==== DATASET EXCERPTS
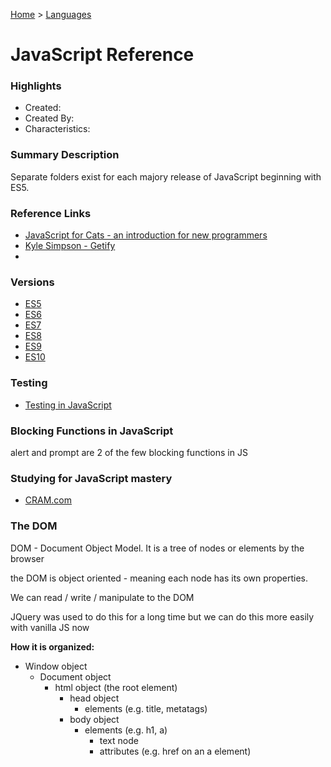 [Home](../) > [Languages](../languages/)

# JavaScript Reference

### Highlights

- Created:
- Created By:
- Characteristics:

### Summary Description

Separate folders exist for each majory release of JavaScript beginning with ES5.

### Reference Links

- [JavaScript for Cats - an introduction for new programmers](http://jsforcats.com/)
- [Kyle Simpson - Getify](https://me.getify.com/)
-

### Versions

- [ES5](ES5/)
- [ES6](ES6/)
- [ES7](ES7/)
- [ES8](ES8/)
- [ES9](ES9/)
- [ES10](ES10/)

### Testing

- [Testing in JavaScript](./Testing/)

### Blocking Functions in JavaScript

alert and prompt are 2 of the few blocking functions in JS

### Studying for JavaScript mastery

- [CRAM.com](https://www.cram.com/flashcards/javascript-6663138)

### The DOM

DOM - Document Object Model. It is a tree of nodes or elements by the browser

the DOM is object oriented - meaning each node has its own properties.

We can read / write / manipulate to the DOM

JQuery was used to do this for a long time but we can do this more easily with vanilla JS now

**How it is organized:**

- Window object
  - Document object
    - html object (the root element)
      - head object
        - elements (e.g. title, metatags)
      - body object
        - elements (e.g. h1, a)
          - text node
          - attributes (e.g. href on an a element)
========
TASK GOAL => Write out every line from the data above that includes "Document".

OUTPUT FOR THIS TASK =>
DOM - Document Object Model. It is a tree of nodes or elements by the browser
  - Document object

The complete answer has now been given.